Innanzitutto è forse opportuno precisare, come fa l’autore, che l’idea del divino non può essere riferibile ad un paradigma immutabile, in quanto: “essa include tutta una serie di significati, alcuni dei quali sono contraddittori o anche incompatibili tra loro. Per far solo un esempio, prendiamo il concetto di onnipotenza e quello di bontà/giustizia divina (vedi il mai risolto dilemma della teodicea). Difficile conciliare/giustificare infatti tali aspetti, perché ‒ insegna Epicuro ‒ non si scappa dalle seguenti possibilità: o Dio vuole eliminare il male ma non può, o può farlo ma non vuole, o non vuole e non può. Se egli pur volendo abolire i mali del mondo non vi riesce, ne consegue che è impotente; se può e non vuole, significa che Dio è indifferente; se non vuole e non può risulta disinteressato all’umana sofferenza e difetta dell’onnipotenza; se infine vuole e può, perché non toglie di mezzo il male una volta per tutte?

Resta che da millenni la divinità, come osserva/sintetizza Filoramo, rappresenta il simbolo di ciò che trascende l’uomo e insieme ciò che è “nascosto” nella sua più profonda essenza.

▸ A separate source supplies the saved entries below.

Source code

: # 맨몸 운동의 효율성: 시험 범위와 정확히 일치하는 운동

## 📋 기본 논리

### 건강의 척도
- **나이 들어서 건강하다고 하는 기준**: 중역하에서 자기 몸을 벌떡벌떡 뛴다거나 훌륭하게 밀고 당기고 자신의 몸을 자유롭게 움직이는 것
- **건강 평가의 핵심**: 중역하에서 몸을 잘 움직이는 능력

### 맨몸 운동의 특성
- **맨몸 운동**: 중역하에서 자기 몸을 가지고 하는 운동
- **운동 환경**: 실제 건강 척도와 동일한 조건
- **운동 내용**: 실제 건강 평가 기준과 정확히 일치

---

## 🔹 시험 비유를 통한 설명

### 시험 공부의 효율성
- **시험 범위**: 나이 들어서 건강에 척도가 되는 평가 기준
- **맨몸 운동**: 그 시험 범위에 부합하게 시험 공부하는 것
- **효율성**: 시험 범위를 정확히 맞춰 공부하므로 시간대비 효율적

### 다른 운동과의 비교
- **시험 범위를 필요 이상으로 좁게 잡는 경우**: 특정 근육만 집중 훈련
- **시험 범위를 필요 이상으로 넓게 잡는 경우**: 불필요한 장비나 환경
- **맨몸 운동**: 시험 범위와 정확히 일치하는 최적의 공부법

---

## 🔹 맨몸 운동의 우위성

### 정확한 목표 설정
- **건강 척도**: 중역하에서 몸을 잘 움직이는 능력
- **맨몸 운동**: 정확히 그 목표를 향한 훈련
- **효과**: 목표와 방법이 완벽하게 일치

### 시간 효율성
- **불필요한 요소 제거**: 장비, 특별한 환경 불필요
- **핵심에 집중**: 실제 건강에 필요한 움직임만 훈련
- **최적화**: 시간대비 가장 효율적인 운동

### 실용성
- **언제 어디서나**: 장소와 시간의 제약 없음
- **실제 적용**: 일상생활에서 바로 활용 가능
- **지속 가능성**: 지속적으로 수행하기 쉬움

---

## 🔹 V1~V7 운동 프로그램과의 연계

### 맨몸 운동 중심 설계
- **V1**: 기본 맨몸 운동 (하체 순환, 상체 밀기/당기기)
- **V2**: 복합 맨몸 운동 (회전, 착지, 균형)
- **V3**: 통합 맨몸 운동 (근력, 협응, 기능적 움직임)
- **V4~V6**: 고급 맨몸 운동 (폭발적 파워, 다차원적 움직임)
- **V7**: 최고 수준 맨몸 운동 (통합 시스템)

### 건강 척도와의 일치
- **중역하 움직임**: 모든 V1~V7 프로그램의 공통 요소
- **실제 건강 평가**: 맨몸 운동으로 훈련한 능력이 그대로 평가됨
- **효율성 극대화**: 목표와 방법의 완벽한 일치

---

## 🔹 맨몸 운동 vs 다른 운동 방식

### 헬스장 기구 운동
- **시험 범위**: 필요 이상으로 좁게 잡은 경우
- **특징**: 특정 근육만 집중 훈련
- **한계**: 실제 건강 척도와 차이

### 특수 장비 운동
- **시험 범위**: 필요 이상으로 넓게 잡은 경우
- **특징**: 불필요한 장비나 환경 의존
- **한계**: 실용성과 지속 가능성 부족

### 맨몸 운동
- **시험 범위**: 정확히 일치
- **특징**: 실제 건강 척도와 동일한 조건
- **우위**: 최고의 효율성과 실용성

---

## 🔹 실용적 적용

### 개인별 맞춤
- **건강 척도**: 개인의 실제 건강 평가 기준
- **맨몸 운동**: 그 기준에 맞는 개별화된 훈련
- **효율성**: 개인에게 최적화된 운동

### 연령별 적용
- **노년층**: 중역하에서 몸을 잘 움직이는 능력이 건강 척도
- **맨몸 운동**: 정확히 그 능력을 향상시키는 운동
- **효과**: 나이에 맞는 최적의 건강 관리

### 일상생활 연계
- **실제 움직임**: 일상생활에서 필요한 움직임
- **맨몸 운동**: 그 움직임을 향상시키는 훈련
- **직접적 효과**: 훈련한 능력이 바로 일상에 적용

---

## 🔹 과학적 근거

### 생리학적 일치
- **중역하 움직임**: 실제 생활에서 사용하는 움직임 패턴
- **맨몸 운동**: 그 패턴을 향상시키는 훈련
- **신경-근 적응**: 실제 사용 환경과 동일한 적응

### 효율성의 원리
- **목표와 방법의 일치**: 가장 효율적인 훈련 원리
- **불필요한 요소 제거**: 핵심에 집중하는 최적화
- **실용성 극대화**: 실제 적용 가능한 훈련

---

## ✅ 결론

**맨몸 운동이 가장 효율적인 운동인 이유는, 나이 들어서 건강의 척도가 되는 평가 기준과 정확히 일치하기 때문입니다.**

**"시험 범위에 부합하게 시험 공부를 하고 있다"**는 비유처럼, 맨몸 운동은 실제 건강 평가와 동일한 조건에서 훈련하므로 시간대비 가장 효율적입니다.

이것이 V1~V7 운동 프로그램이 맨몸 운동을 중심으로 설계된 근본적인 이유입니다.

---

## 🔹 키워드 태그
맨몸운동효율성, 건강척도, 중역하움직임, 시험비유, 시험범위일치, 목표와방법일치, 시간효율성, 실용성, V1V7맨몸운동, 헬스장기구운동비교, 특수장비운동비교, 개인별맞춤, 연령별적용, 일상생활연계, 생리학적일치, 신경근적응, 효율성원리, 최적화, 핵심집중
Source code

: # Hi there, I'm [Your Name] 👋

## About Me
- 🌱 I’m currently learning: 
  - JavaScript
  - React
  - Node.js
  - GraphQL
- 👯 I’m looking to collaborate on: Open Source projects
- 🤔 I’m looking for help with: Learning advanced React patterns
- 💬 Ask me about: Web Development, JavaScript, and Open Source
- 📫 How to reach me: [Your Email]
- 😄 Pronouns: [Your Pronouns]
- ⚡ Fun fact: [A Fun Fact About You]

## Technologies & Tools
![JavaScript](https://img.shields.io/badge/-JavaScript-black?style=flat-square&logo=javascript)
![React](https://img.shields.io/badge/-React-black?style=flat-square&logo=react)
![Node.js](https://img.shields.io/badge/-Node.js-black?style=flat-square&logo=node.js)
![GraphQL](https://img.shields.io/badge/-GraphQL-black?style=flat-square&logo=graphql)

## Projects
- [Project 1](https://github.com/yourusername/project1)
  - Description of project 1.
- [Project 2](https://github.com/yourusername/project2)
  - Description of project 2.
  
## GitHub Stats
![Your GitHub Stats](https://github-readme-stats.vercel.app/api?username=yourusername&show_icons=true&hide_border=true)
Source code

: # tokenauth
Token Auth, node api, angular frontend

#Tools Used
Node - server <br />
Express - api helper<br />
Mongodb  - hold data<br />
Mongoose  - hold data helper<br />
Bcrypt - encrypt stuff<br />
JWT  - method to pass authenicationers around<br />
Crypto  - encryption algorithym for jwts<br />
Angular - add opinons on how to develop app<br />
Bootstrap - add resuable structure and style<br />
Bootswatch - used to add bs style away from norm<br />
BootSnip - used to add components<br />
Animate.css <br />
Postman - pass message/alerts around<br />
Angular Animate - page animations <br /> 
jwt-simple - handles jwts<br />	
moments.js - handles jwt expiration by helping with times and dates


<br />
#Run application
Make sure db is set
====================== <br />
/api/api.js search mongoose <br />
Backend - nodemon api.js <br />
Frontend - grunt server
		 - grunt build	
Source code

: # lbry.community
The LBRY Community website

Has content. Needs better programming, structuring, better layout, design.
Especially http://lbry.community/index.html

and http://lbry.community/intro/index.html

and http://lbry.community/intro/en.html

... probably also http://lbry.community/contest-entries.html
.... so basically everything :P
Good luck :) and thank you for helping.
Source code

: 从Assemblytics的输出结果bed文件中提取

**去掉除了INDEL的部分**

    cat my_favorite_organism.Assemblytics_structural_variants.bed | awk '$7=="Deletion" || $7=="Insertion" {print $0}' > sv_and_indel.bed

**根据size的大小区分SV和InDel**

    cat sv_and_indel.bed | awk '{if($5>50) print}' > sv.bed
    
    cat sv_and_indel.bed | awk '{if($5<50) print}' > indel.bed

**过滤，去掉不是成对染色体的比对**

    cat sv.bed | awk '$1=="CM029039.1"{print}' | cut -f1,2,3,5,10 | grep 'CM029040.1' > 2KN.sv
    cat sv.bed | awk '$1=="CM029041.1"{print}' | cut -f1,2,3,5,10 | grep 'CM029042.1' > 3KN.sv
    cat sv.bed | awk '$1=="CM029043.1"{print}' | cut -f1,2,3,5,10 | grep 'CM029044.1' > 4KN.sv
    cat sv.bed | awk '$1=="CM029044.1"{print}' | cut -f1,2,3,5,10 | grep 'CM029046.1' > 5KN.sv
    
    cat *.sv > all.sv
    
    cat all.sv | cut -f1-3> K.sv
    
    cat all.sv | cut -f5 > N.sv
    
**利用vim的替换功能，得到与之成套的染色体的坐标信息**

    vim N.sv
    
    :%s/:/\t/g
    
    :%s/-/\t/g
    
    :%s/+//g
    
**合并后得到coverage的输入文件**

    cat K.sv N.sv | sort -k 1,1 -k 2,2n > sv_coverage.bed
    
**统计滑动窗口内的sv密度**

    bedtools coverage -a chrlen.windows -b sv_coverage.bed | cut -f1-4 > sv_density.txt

Quindi noi ci sentiamo al contempo partecipi/solidali col mondo-universo e in un certo senso distinti da esso, che analizziamo e a cui guardiamo come un oggetto da esplorare/governare. La divinità pertanto diviene “simbolo vuoto” che le varie culture/religioni riempiono, attribuendogli nel corso della storia diverse, spesso molto dissimili caratteristiche. In questa prospettiva il Dio dei filosofi greci è tutt’altro da quello delle tre grandi religioni monoteistiche e tutt’altro ancora da come il divino/sacro è concepito dalla spiritualità tradizionale d’Oriente. Dio, inoltre, può essere la cifra metafisica per antonomasia della trascendenza (vedi i testi biblici) o quella dell’immanenza, se lo si considera attraverso l’ottica del panteismo.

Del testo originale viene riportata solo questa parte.